Patrick Quinn, NDMBA '17
The International Labor Organization defines child labor as any work that deprives children of their childhood, education and is detrimental to their physical and mental wellbeing. In the Philippines, child labor can be broadly divided into three sectors, agriculture (~60%), services (~30%) and industry (~10%). Fully a quarter of Filipino children are employed in some sort of frequently hazardous work.
What was the problem?
Mindanao has traditionally been an agricultural society where children are expected to be productive family members. Multiple factors drive child labor in Philippines: acute poverty, natural disasters and socio-cultural norms. Other factors like the education level of parents, ethnic and religious influences, high urban migration rates, and a willingness among business owners to hire children also play an important role in the persistence of child labor.

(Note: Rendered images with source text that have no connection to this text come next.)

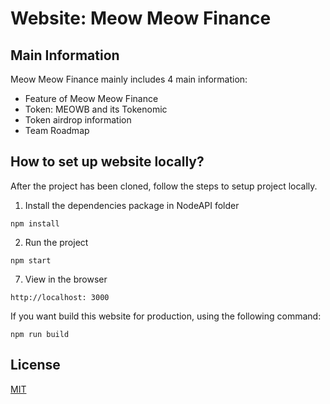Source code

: # Website: Meow Meow Finance

## Main Information

Meow Meow Finance mainly includes 4 main information:

- Feature of Meow Meow Finance
- Token: MEOWB and its Tokenomic
- Token airdrop information
- Team Roadmap

## How to set up website locally?

After the project has been cloned, follow the steps to setup project locally.

1. Install the dependencies package in NodeAPI folder

```shell
npm install
```

2. Run the project

```shell
npm start
```

7. View in the browser

```shell
http://localhost: 3000
```

If you want build this website for production, using the following command:

```shell
npm run build
```

## License

[MIT](https://choosealicense.com/licenses/mit/)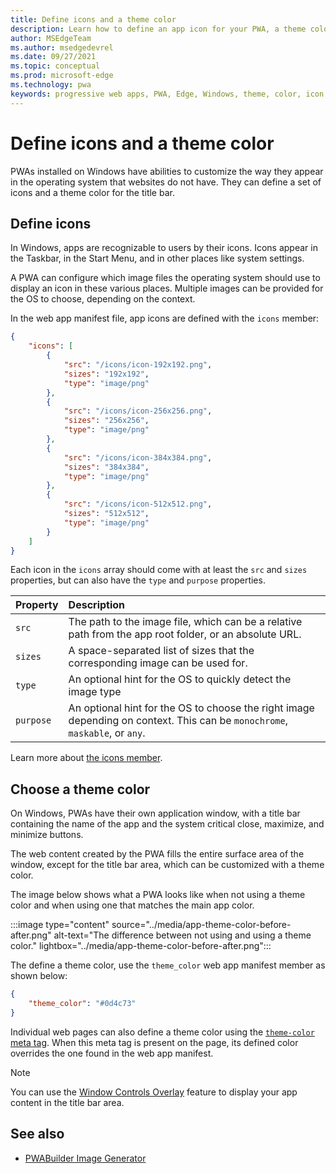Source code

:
 ```yaml
---
title: Define icons and a theme color
description: Learn how to define an app icon for your PWA, a theme color for the title bar, and a background color for the app window.
author: MSEdgeTeam
ms.author: msedgedevrel
ms.date: 09/27/2021
ms.topic: conceptual
ms.prod: microsoft-edge
ms.technology: pwa
keywords: progressive web apps, PWA, Edge, Windows, theme, color, icon
---
```

# Define icons and a theme color

PWAs installed on Windows have abilities to customize the way they appear in the operating system that websites do not have. They can define a set of icons and a theme color for the title bar.


<!-- ====================================================================== -->
## Define icons

In Windows, apps are recognizable to users by their icons. Icons appear in the Taskbar, in the Start Menu, and in other places like system settings.

A PWA can configure which image files the operating system should use to display an icon in these various places. Multiple images can be provided for the OS to choose, depending on the context.

In the web app manifest file, app icons are defined with the `icons` member:

```json
{
    "icons": [
        {
            "src": "/icons/icon-192x192.png",
            "sizes": "192x192",
            "type": "image/png"
        },
        {
            "src": "/icons/icon-256x256.png",
            "sizes": "256x256",
            "type": "image/png"
        },
        {
            "src": "/icons/icon-384x384.png",
            "sizes": "384x384",
            "type": "image/png"
        },
        {
            "src": "/icons/icon-512x512.png",
            "sizes": "512x512",
            "type": "image/png"
        }
    ]
}
```

Each icon in the `icons` array should come with at least the `src` and `sizes` properties, but can also have the `type` and `purpose` properties.

| Property | Description |
|:--- |:--- |
| `src` | The path to the image file, which can be a relative path from the app root folder, or an absolute URL. |
| `sizes` | A space-separated list of sizes that the corresponding image can be used for. |
| `type` | An optional hint for the OS to quickly detect the image type |
| `purpose` | An optional hint for the OS to choose the right image depending on context. This can be `monochrome`, `maskable`, or `any`. |

Learn more about [the icons member](https://developer.mozilla.org/docs/Web/Manifest/icons).

<!-- TODO: add information about which sizes Windows require at a minimum, and which sizes are used where -->


<!-- ====================================================================== -->
## Choose a theme color

On Windows, PWAs have their own application window, with a title bar containing the name of the app and the system critical close, maximize, and minimize buttons.

The web content created by the PWA fills the entire surface area of the window, except for the title bar area, which can be customized with a theme color.

The image below shows what a PWA looks like when not using a theme color and when using one that matches the main app color.

:::image type="content" source="../media/app-theme-color-before-after.png" alt-text="The difference between not using and using a theme color." lightbox="../media/app-theme-color-before-after.png":::

The define a theme color, use the `theme_color` web app manifest member as shown below:

```json
{
    "theme_color": "#0d4c73"
}
```

Individual web pages can also define a theme color using the [`theme-color` meta tag](https://developer.mozilla.org/docs/Web/HTML/Element/meta/name/theme-color). When this meta tag is present on the page, its defined color overrides the one found in the web app manifest.

> [!NOTE]
> You can use the [Window Controls Overlay](./window-controls-overlay.md) feature to display your app content in the title bar area.


<!-- ====================================================================== -->
## See also

*   [PWABuilder Image Generator](https://www.pwabuilder.com/imageGenerator)


<!-- ====================================================================== -->
<!-- links -->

Our partner, World Vision, asked our team to conduct a case study of child labor in fishing and scavenging in three barangays (municipalities) in Davao City, Mindanao: Ilang, Tibungco, and Callawa. The estimated population of these three barangays in 2017 was about 22,000, 43,000, and 3,000, respectively. By analyzing labor rates from a UNICEF study, enrollment information from the Philippine Department of Education, and Davao City education participation rates, our team was able to triangulate that there are approximately 2,000 child laborers between ages 5-12 and 5,000 child laborers between 13-17 years old in the targeted barangays. The team also conducted an assessment of the successes and failures of other programs which have targeted child labor around the world. Multiple studies of child labor have revealed a connection between parent’s education and income, and child labor.
What did we do?
While in Mindanao, the team conducted interviews with employers, teachers, government officials, other local NGOs, and families connected to child labor. These interviews provided an in-depth understanding of family economics, and in particular, how an economic shock could force children to work. The partner found how the team quantified the economic value of a primary school education to be especially valuable for their future programming. World Vision also asked us to review existing Davao City programs related to child labor to assess their impact and effectiveness, and identify any gaps in coverage. The team examined linkages between child labor and child trafficking, education, and drugs and crime. The team developed a thorough stakeholder analysis for this complicated social ill.

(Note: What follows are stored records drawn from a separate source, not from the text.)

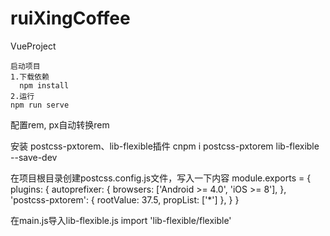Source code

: # ruiXingCoffee
VueProject

```
启动项目
1.下载依赖
  npm install
2.运行
npm run serve

```
配置rem, px自动转换rem

安装 postcss-pxtorem、lib-flexible插件
  cnpm i postcss-pxtorem lib-flexible --save-dev

在项目根目录创建postcss.config.js文件，写入一下内容
  module.exports = {
    plugins: {
      autoprefixer: {
        browsers: ['Android >= 4.0', 'iOS >= 8'],
      },
      'postcss-pxtorem': {
        rootValue: 37.5,
        propList: ['*']
      },
    }
  }

在main.js导入lib-flexible.js
  import 'lib-flexible/flexible'
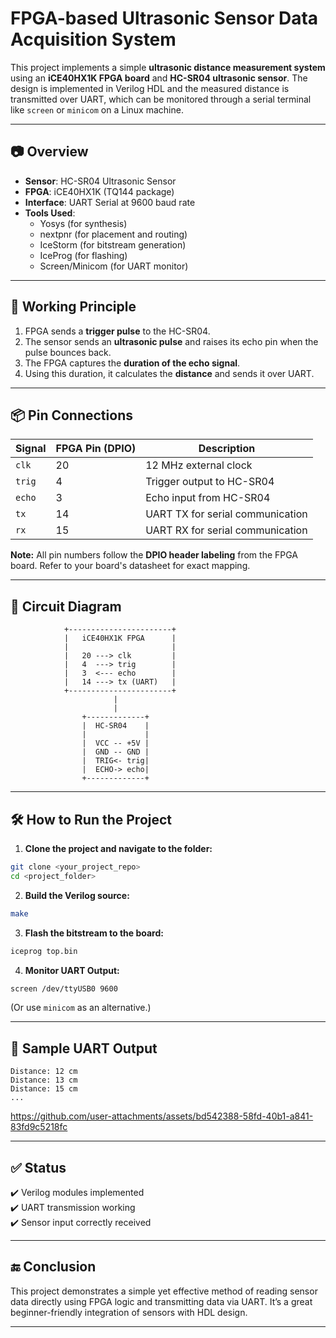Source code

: # FPGA-based Ultrasonic Sensor Data Acquisition System

This project implements a simple **ultrasonic distance measurement system** using an **iCE40HX1K FPGA board** and **HC-SR04 ultrasonic sensor**. The design is implemented in Verilog HDL and the measured distance is transmitted over UART, which can be monitored through a serial terminal like `screen` or `minicom` on a Linux machine.

---

## 📷 Overview

- **Sensor**: HC-SR04 Ultrasonic Sensor
- **FPGA**: iCE40HX1K (TQ144 package)
- **Interface**: UART Serial at 9600 baud rate
- **Tools Used**:
  - Yosys (for synthesis)
  - nextpnr (for placement and routing)
  - IceStorm (for bitstream generation)
  - IceProg (for flashing)
  - Screen/Minicom (for UART monitor)

---

## 🔁 Working Principle

1. FPGA sends a **trigger pulse** to the HC-SR04.
2. The sensor sends an **ultrasonic pulse** and raises its echo pin when the pulse bounces back.
3. The FPGA captures the **duration of the echo signal**.
4. Using this duration, it calculates the **distance** and sends it over UART.

---

## 📦 Pin Connections

| Signal      | FPGA Pin (DPIO) | Description           |
|-------------|------------------|-----------------------|
| `clk`       | 20               | 12 MHz external clock |
| `trig`      | 4                | Trigger output to HC-SR04 |
| `echo`      | 3                | Echo input from HC-SR04   |
| `tx`        | 14               | UART TX for serial communication |
| `rx`        |15                | UART RX for serial communication |

**Note:** All pin numbers follow the **DPIO header labeling** from the FPGA board. Refer to your board's datasheet for exact mapping.

---

## 🔌 Circuit Diagram

```
            +-----------------------+
            |   iCE40HX1K FPGA      |
            |                       |
            |   20 ---> clk         |
            |   4  ---> trig        |
            |   3  <--- echo        |
            |   14 ---> tx (UART)   |
            +-----------------------+
                       |
                       |
                +-------------+
                |  HC-SR04    |
                |             |
                |  VCC -- +5V |
                |  GND -- GND |
                |  TRIG<- trig|
                |  ECHO-> echo|
                +-------------+
```

---

## 🛠️ How to Run the Project

1. **Clone the project and navigate to the folder:**

```bash
git clone <your_project_repo>
cd <project_folder>
```

2. **Build the Verilog source:**

```bash
make
```

3. **Flash the bitstream to the board:**

```bash
iceprog top.bin
```

4. **Monitor UART Output:**

```bash
screen /dev/ttyUSB0 9600
```

(Or use `minicom` as an alternative.)

---

## 📏 Sample UART Output

```
Distance: 12 cm
Distance: 13 cm
Distance: 15 cm
...
```



https://github.com/user-attachments/assets/bd542388-58fd-40b1-a841-83fd9c5218fc



---

## ✅ Status

✔️ Verilog modules implemented  
✔️ UART transmission working  
✔️ Sensor input correctly received  


---

## 🔚 Conclusion

This project demonstrates a simple yet effective method of reading sensor data directly using FPGA logic and transmitting data via UART. It’s a great beginner-friendly integration of sensors with HDL design.

---
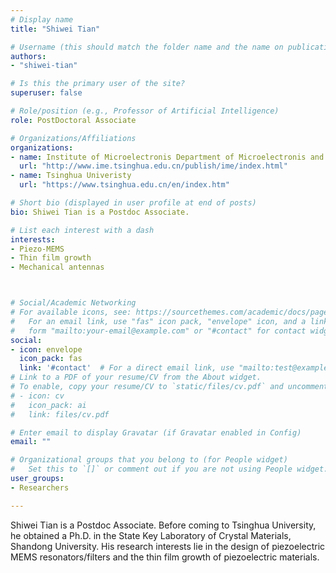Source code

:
 ```yaml
---
# Display name
title: "Shiwei Tian"

# Username (this should match the folder name and the name on publications)
authors:
- "shiwei-tian"

# Is this the primary user of the site?
superuser: false

# Role/position (e.g., Professor of Artificial Intelligence)
role: PostDoctoral Associate

# Organizations/Affiliations
organizations:
- name: Institute of Microelectronis Department of Microelectronis and Nanoelectronics
  url: "http://www.ime.tsinghua.edu.cn/publish/ime/index.html"
- name: Tsinghua Univeristy
  url: "https://www.tsinghua.edu.cn/en/index.htm"

# Short bio (displayed in user profile at end of posts)
bio: Shiwei Tian is a Postdoc Associate.

# List each interest with a dash
interests:
- Piezo-MEMS
- Thin film growth
- Mechanical antennas



# Social/Academic Networking
# For available icons, see: https://sourcethemes.com/academic/docs/page-builder/#icons
#   For an email link, use "fas" icon pack, "envelope" icon, and a link in the
#   form "mailto:your-email@example.com" or "#contact" for contact widget.
social:
- icon: envelope
  icon_pack: fas
  link: '#contact'  # For a direct email link, use "mailto:test@example.org".
# Link to a PDF of your resume/CV from the About widget.
# To enable, copy your resume/CV to `static/files/cv.pdf` and uncomment the lines below.
# - icon: cv
#   icon_pack: ai
#   link: files/cv.pdf

# Enter email to display Gravatar (if Gravatar enabled in Config)
email: ""

# Organizational groups that you belong to (for People widget)
#   Set this to `[]` or comment out if you are not using People widget.
user_groups:
- Researchers

---
```

Shiwei Tian is a Postdoc Associate. Before coming to Tsinghua University, he obtained a Ph.D. in the State Key Laboratory of Crystal Materials, Shandong University. His research interests lie in the design of piezoelectric MEMS resonators/filters and the thin film growth of piezoelectric materials.
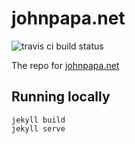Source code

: johnpapa.net
=====

<img src="https://travis-ci.org/johnpapa/johnpapa.github.io.svg" alt="travis ci build status"/>

The repo for [johnpapa.net](http://johnpapa.net)

## Running locally

```
jekyll build
jekyll serve
```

What was the turning point?
Without doubt, the issue of child labor in Davao City is controversial. Current President and former Davao City Mayor, Rodrigo Duterte gained prominence for bringing economic growth to Davao City, for his radical policies against drugs, and for strict leadership. His daughter follows in his footsteps as the current mayor. In addition, Davao City has been recognized nationally as the most “child-friendly city” in the Philippines for five consecutive years. Given these political pressures, many local officials do not acknowledge child labor as an issue. The team determined, therefore, that an effective child labor program must be positioned as a program to address education or drug prevention for it to be politically advantageous for barangay captains to support publicly.

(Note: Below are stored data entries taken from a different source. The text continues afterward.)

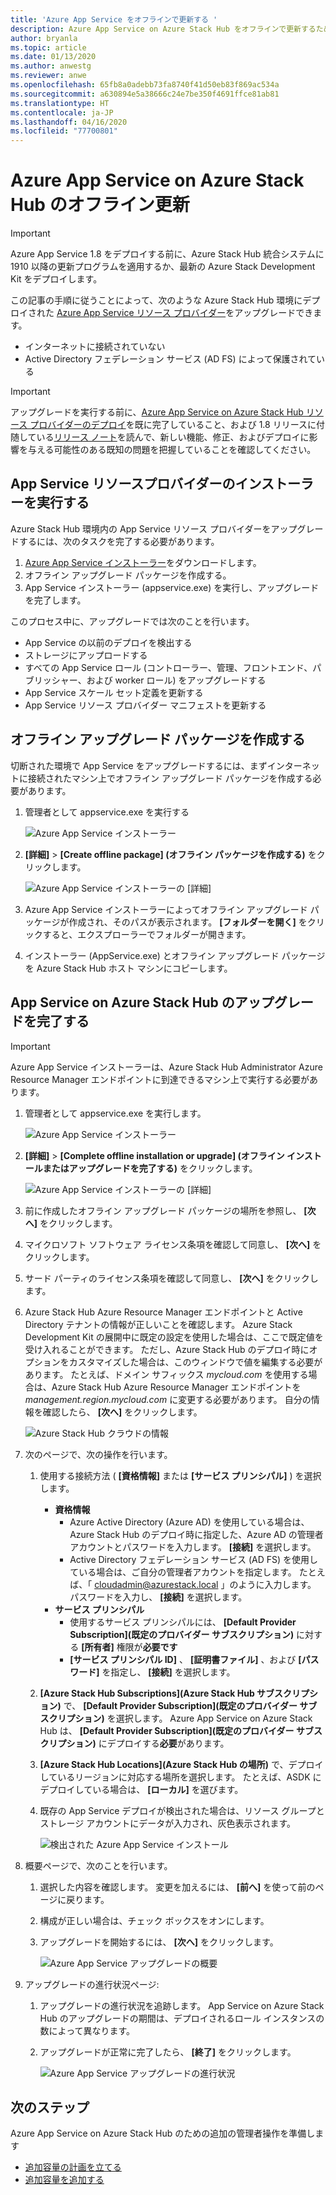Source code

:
 ```yaml
---
title: 'Azure App Service をオフラインで更新する '
description: Azure App Service on Azure Stack Hub をオフラインで更新するための詳細なガイダンス
author: bryanla
ms.topic: article
ms.date: 01/13/2020
ms.author: anwestg
ms.reviewer: anwe
ms.openlocfilehash: 65fb8a0adebb73fa8740f41d50eb83f869ac534a
ms.sourcegitcommit: a630894e5a38666c24e7be350f4691ffce81ab81
ms.translationtype: HT
ms.contentlocale: ja-JP
ms.lasthandoff: 04/16/2020
ms.locfileid: "77700801"
---
```

# <a name="offline-update-of-azure-app-service-on-azure-stack-hub"></a>Azure App Service on Azure Stack Hub のオフライン更新

> [!IMPORTANT]
> Azure App Service 1.8 をデプロイする前に、Azure Stack Hub 統合システムに 1910 以降の更新プログラムを適用するか、最新の Azure Stack Development Kit をデプロイします。

この記事の手順に従うことによって、次のような Azure Stack Hub 環境にデプロイされた [Azure App Service リソース プロバイダー](azure-stack-app-service-overview.md)をアップグレードできます。

* インターネットに接続されていない
* Active Directory フェデレーション サービス (AD FS) によって保護されている

> [!IMPORTANT]
> アップグレードを実行する前に、[Azure App Service on Azure Stack Hub リソース プロバイダーのデプロイ](azure-stack-app-service-deploy-offline.md)を既に完了していること、および 1.8 リリースに付随している[リリース ノート](azure-stack-app-service-release-notes-update-eight.md)を読んで、新しい機能、修正、およびデプロイに影響を与える可能性のある既知の問題を把握していることを確認してください。

## <a name="run-the-app-service-resource-provider-installer"></a>App Service リソースプロバイダーのインストーラーを実行する

Azure Stack Hub 環境内の App Service リソース プロバイダーをアップグレードするには、次のタスクを完了する必要があります。

1. [Azure App Service インストーラー](https://aka.ms/appsvcupdate8installer)をダウンロードします。
2. オフライン アップグレード パッケージを作成する。
3. App Service インストーラー (appservice.exe) を実行し、アップグレードを完了します。

このプロセス中に、アップグレードでは次のことを行います。

* App Service の以前のデプロイを検出する
* ストレージにアップロードする
* すべての App Service ロール (コントローラー、管理、フロントエンド、パブリッシャー、および worker ロール) をアップグレードする
* App Service スケール セット定義を更新する
* App Service リソース プロバイダー マニフェストを更新する

## <a name="create-an-offline-upgrade-package"></a>オフライン アップグレード パッケージを作成する

切断された環境で App Service をアップグレードするには、まずインターネットに接続されたマシン上でオフライン アップグレード パッケージを作成する必要があります。

1. 管理者として appservice.exe を実行する

    ![Azure App Service インストーラー][1]

2. **[詳細]**  >  **[Create offline package] (オフライン パッケージを作成する)** をクリックします。

    ![Azure App Service インストーラーの [詳細]][2]

3. Azure App Service インストーラーによってオフライン アップグレード パッケージが作成され、そのパスが表示されます。  **[フォルダーを開く]** をクリックすると、エクスプローラーでフォルダーが開きます。

4. インストーラー (AppService.exe) とオフライン アップグレード パッケージを Azure Stack Hub ホスト マシンにコピーします。

## <a name="complete-the-upgrade-of-app-service-on-azure-stack-hub"></a>App Service on Azure Stack Hub のアップグレードを完了する

> [!IMPORTANT]
> Azure App Service インストーラーは、Azure Stack Hub Administrator Azure Resource Manager エンドポイントに到達できるマシン上で実行する必要があります。

1. 管理者として appservice.exe を実行します。

    ![Azure App Service インストーラー][1]

2. **[詳細]**  >  **[Complete offline installation or upgrade] (オフライン インストールまたはアップグレードを完了する)** をクリックします。

    ![Azure App Service インストーラーの [詳細]][2]

3. 前に作成したオフライン アップグレード パッケージの場所を参照し、 **[次へ]** をクリックします。

4. マイクロソフト ソフトウェア ライセンス条項を確認して同意し、 **[次へ]** をクリックします。

5. サード パーティのライセンス条項を確認して同意し、 **[次へ]** をクリックします。

6. Azure Stack Hub Azure Resource Manager エンドポイントと Active Directory テナントの情報が正しいことを確認します。 Azure Stack Development Kit の展開中に既定の設定を使用した場合は、ここで既定値を受け入れることができます。 ただし、Azure Stack Hub のデプロイ時にオプションをカスタマイズした場合は、このウィンドウで値を編集する必要があります。 たとえば、ドメイン サフィックス *mycloud.com* を使用する場合は、Azure Stack Hub Azure Resource Manager エンドポイントを *management.region.mycloud.com* に変更する必要があります。 自分の情報を確認したら、 **[次へ]** をクリックします。

    ![Azure Stack Hub クラウドの情報][3]

7. 次のページで、次の操作を行います。

   1. 使用する接続方法 ( **[資格情報]** または **[サービス プリンシパル]** ) を選択します。
        - **資格情報**
            - Azure Active Directory (Azure AD) を使用している場合は、Azure Stack Hub のデプロイ時に指定した、Azure AD の管理者アカウントとパスワードを入力します。 **[接続]** を選択します。
            - Active Directory フェデレーション サービス (AD FS) を使用している場合は、ご自分の管理者アカウントを指定します。 たとえば、「 cloudadmin@azurestack.local 」のように入力します。 パスワードを入力し、 **[接続]** を選択します。
        - **サービス プリンシパル**
            - 使用するサービス プリンシパルには、 **[Default Provider Subscription]\(既定のプロバイダー サブスクリプション\)** に対する **[所有者]** 権限が**必要です**
            - **[サービス プリンシパル ID]** 、 **[証明書ファイル]** 、および **[パスワード]** を指定し、 **[接続]** を選択します。

   1. **[Azure Stack Hub Subscriptions]\(Azure Stack Hub サブスクリプション\)** で、 **[Default Provider Subscription]\(既定のプロバイダー サブスクリプション\)** を選択します。  Azure App Service on Azure Stack Hub は、 **[Default Provider Subscription]\(既定のプロバイダー サブスクリプション\)** にデプロイする**必要**があります。

   1. **[Azure Stack Hub Locations]\(Azure Stack Hub の場所\)** で、デプロイしているリージョンに対応する場所を選択します。 たとえば、ASDK にデプロイしている場合は、 **[ローカル]** を選びます。
   
   1. 既存の App Service デプロイが検出された場合は、リソース グループとストレージ アカウントにデータが入力され、灰色表示されます。

      ![検出された Azure App Service インストール][4]
8. 概要ページで、次のことを行います。
   1. 選択した内容を確認します。 変更を加えるには、 **[前へ]** を使って前のページに戻ります。
   2. 構成が正しい場合は、チェック ボックスをオンにします。
   3. アップグレードを開始するには、 **[次へ]** をクリックします。

       ![Azure App Service アップグレードの概要][5]

9. アップグレードの進行状況ページ:
    1. アップグレードの進行状況を追跡します。 App Service on Azure Stack Hub のアップグレードの期間は、デプロイされるロール インスタンスの数によって異なります。
    2. アップグレードが正常に完了したら、 **[終了]** をクリックします。

        ![Azure App Service アップグレードの進行状況][6]

<!--Image references-->
[1]: ./media/azure-stack-app-service-update-offline/app-service-exe.png
[2]: ./media/azure-stack-app-service-update-offline/app-service-exe-advanced.png
[3]: ./media/azure-stack-app-service-update-offline/app-service-azure-resource-manager-endpoints.png
[4]: ./media/azure-stack-app-service-update-offline/app-service-installation-detected.png
[5]: ./media/azure-stack-app-service-update-offline/app-service-upgrade-summary.png
[6]: ./media/azure-stack-app-service-update-offline/app-service-upgrade-complete.png

## <a name="next-steps"></a>次のステップ

Azure App Service on Azure Stack Hub のための追加の管理者操作を準備します

* [追加容量の計画を立てる](azure-stack-app-service-capacity-planning.md)
* [追加容量を追加する](azure-stack-app-service-add-worker-roles.md)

What was the recommendation?
Our team recommended that World Vision build on its existing strengths as a child sponsorship organization to provide scholarship support to students and livelihood training to their parents. For this program to be most effective our team sought to develop an analytical tool to predict which families are most vulnerable to child labor. We also worked with our partners to identify funding sources for new programs. Finally, the team is developing a playbook for garnering support from the stakeholders in Davao City.
What actually happened?
World Vision has adopted the analytical tolls developed by the team and is currently developing programs in Davao City to combat child labor through education support for both parents and children. World Vision leaders are taking great care to engage local community leaders and regional government officials to help shape politically-attractive ways of positioning such programs.